A history of Jerusalem must be a study of the nature of holiness. The phrase “Holy City” is constantly used to describe the reverence for her shrines, but what it really means is that Jerusalem has become the essential place on earth for communication between God and man.
We must also answer the question: Of all the places in the world, why Jerusalem? The site was remote from the trade routes of the Mediterranean coast; it was short of water, baked in the summer sun, chilled by winter winds, its jagged rocks blistered and inhospitable. But the selection of Jerusalem as the Temple city was partly decisive and personal, partly organic and evolutionary: the sanctity became ever more intense because she had been holy for so long. Holiness requires not just spirituality and faith but also legitimacy and tradition. A radical prophet presenting a new vision must explain the centuries that have gone before and justify his own revelation in the accepted language and geography of holiness—the prophecies of earlier revelations and the sites already long revered. Nothing makes a place holier than the competition of another religion.
Many atheistic visitors are repelled by this holiness, seeing it as infectious superstition in a city suffering a pandemic of righteous bigotry. But that is to deny the profound human need for religion without which it is impossible to understand Jerusalem. Religions must explain the fragile joys and perpetual anxieties that mystify and frighten humanity: we need to sense a greater force than ourselves. We respect death and long to find meaning in it. As the meeting-place of God and man, Jerusalem is where these questions are settled at the Apocalypse—the End of Days, when there will be war, a battle between Christ and anti-Christ, when the Kaaba will come from Mecca to Jerusalem, when there will be judgment, resurrection of the dead and the reign of the Messiah and the Kingdom of Heaven, the New Jerusalem. All three Abrahamic religions believe in the Apocalypse, but the details vary by faith and sect. Secularists may regard all this as antique gobbledegook, but, on the contrary, such ideas are all too current.

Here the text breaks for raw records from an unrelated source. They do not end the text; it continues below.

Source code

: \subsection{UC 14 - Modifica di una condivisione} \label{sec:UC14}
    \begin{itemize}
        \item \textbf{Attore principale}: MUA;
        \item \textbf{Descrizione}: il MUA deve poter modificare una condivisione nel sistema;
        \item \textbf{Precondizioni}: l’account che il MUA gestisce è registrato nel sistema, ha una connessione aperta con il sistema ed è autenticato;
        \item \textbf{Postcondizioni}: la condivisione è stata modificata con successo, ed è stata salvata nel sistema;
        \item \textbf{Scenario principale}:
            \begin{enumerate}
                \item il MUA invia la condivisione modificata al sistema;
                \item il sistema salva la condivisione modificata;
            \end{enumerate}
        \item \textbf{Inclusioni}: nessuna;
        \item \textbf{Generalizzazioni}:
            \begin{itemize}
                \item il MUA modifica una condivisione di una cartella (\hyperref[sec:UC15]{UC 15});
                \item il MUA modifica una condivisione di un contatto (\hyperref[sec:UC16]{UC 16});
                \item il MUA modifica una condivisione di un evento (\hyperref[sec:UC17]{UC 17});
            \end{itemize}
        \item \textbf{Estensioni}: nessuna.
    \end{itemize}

In this age of Jewish, Christian and Muslim fundamentalism, the Apocalypse is a dynamic force in the world’s febrile politics.
Death is our constant companion: pilgrims have long come to Jerusalem to die and be buried around the Temple Mount to be ready to rise again in the Apocalypse, and they continue to come. The city is surrounded by and founded upon cemeteries; the wizened body-parts of ancient saints are revered—the desiccated blackened right hand of Mary Magdalene is still displayed in the Greek Orthodox Superior’s Room in the Church of the Holy Sepulchre. Many shrines, even many private houses, are built around tombs. The darkness of this city of the dead stems not just from a sort of necrophilia, but also from necromancy: the dead here are almost alive, even as they await resurrection. The unending struggle for Jerusalem—massacres, mayhem, wars, terrorism, sieges and catastrophes—have made this place into a battlefield, in Aldous Huxley’s words the “slaughterhouse of the religions,” in Flaubert’s a “charnel-house.” Melville called the city a “skull” besieged by “armies of the dead”; while Edward Said remembered that his father had hated Jerusalem because it “reminded him of death.”